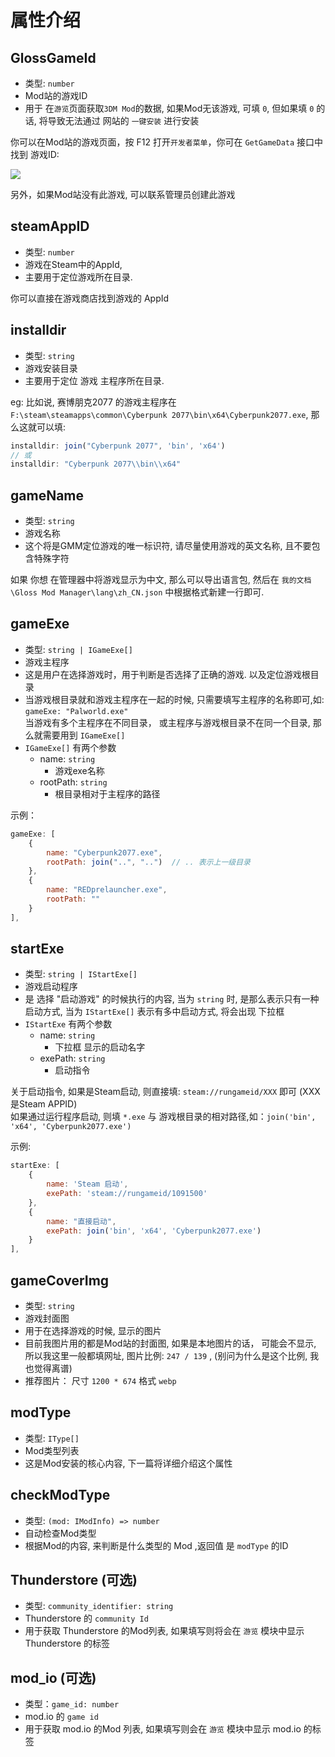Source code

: 

# 属性介绍

## GlossGameId 
- 类型: `number`
- Mod站的游戏ID
- 用于 在`游览`页面获取`3DM Mod`的数据, 如果Mod无该游戏, 可填 `0`, 但如果填 `0` 的话, 将导致无法通过 网站的 `一键安装` 进行安装

你可以在Mod站的游戏页面，按 F12 打开`开发者菜单`，你可在 `GetGameData` 接口中找到 游戏ID:

![](https://mod.3dmgame.com/static/upload/mod/202401/MOD65af2f06e8716.png@webp)


另外，如果Mod站没有此游戏, 可以联系管理员创建此游戏

## steamAppID
- 类型: `number`
- 游戏在Steam中的AppId, 
- 主要用于定位游戏所在目录.

你可以直接在游戏商店找到游戏的 AppId 

## installdir
- 类型: `string`
- 游戏安装目录
- 主要用于定位 游戏 主程序所在目录.

eg:
比如说, 赛博朋克2077 的游戏主程序在 `F:\steam\steamapps\common\Cyberpunk 2077\bin\x64\Cyberpunk2077.exe`, 那么这就可以填:
```ts
installdir: join("Cyberpunk 2077", 'bin', 'x64')
// 或
installdir: "Cyberpunk 2077\\bin\\x64"
```

## gameName
- 类型: `string`
- 游戏名称
- 这个将是GMM定位游戏的唯一标识符, 请尽量使用游戏的英文名称, 且不要包含特殊字符

如果 你想 在管理器中将游戏显示为中文, 那么可以导出语言包, 然后在 `我的文档\Gloss Mod Manager\lang\zh_CN.json` 中根据格式新建一行即可. 

## gameExe
- 类型: `string | IGameExe[]`
- 游戏主程序
- 这是用户在选择游戏时，用于判断是否选择了正确的游戏. 以及定位游戏根目录
- 当游戏根目录就和游戏主程序在一起的时候, 只需要填写主程序的名称即可,如: `gameExe: "Palworld.exe"`  
  当游戏有多个主程序在不同目录， 或主程序与游戏根目录不在同一个目录, 那么就需要用到 `IGameExe[]`
- `IGameExe[]` 有两个参数
  - name: `string`
    - 游戏exe名称
  - rootPath: `string`
    - 根目录相对于主程序的路径

示例：
```js
gameExe: [
    {
        name: "Cyberpunk2077.exe",
        rootPath: join("..", "..")  // .. 表示上一级目录
    },
    {
        name: "REDprelauncher.exe",
        rootPath: ""
    }
],
```

## startExe
- 类型: `string | IStartExe[]`
- 游戏启动程序
- 是 选择 "启动游戏" 的时候执行的内容, 当为 `string` 时, 是那么表示只有一种启动方式, 当为 `IStartExe[]` 表示有多中启动方式, 将会出现 下拉框 
-  `IStartExe` 有两个参数
   - name: `string`
     - 下拉框 显示的启动名字
   - exePath: `string`
     - 启动指令

关于启动指令, 
如果是Steam启动, 则直接填: `steam://rungameid/XXX` 即可 (XXX 是Steam APPID)  
如果通过运行程序启动, 则填 `*.exe` 与 游戏根目录的相对路径,如：`join('bin', 'x64', 'Cyberpunk2077.exe')` 

示例:
```js
startExe: [
    {
        name: 'Steam 启动',
        exePath: 'steam://rungameid/1091500'
    },
    {
        name: "直接启动",
        exePath: join('bin', 'x64', 'Cyberpunk2077.exe')
    }
],
```

## gameCoverImg
- 类型: `string`
- 游戏封面图
- 用于在选择游戏的时候, 显示的图片
- 目前我图片用的都是Mod站的封面图, 如果是本地图片的话， 可能会不显示, 所以我这里一般都填网址, 图片比例: `247 / 139` , (别问为什么是这个比例, 我也觉得离谱) 
- 推荐图片： 尺寸 `1200 * 674` 格式 `webp`

## modType
- 类型: `IType[]`
- Mod类型列表
- 这是Mod安装的核心内容, 下一篇将详细介绍这个属性

## checkModType
- 类型: `(mod: IModInfo) => number`
- 自动检查Mod类型
- 根据Mod的内容, 来判断是什么类型的 Mod ,返回值 是 `modType` 的ID

## Thunderstore (可选)
- 类型: `community_identifier: string`
- Thunderstore 的 `community Id`
- 用于获取 Thunderstore 的Mod列表, 如果填写则将会在 `游览` 模块中显示 Thunderstore 的标签

## mod_io (可选)
- 类型：`game_id: number`
- mod.io 的 `game id`
- 用于获取  mod.io 的Mod 列表, 如果填写则会在 `游览` 模块中显示 mod.io 的标签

= = = = = = =

* [Assignment]: For every line in the listing above that mentions the word "join", make a copy.

* [Answer for this exercise]:
installdir: join("Cyberpunk 2077", 'bin', 'x64')
        rootPath: join("..", "..")  // .. 表示上一级目录
如果通过运行程序启动, 则填 `*.exe` 与 游戏根目录的相对路径,如：`join('bin', 'x64', 'Cyberpunk2077.exe')` 
        exePath: join('bin', 'x64', 'Cyberpunk2077.exe')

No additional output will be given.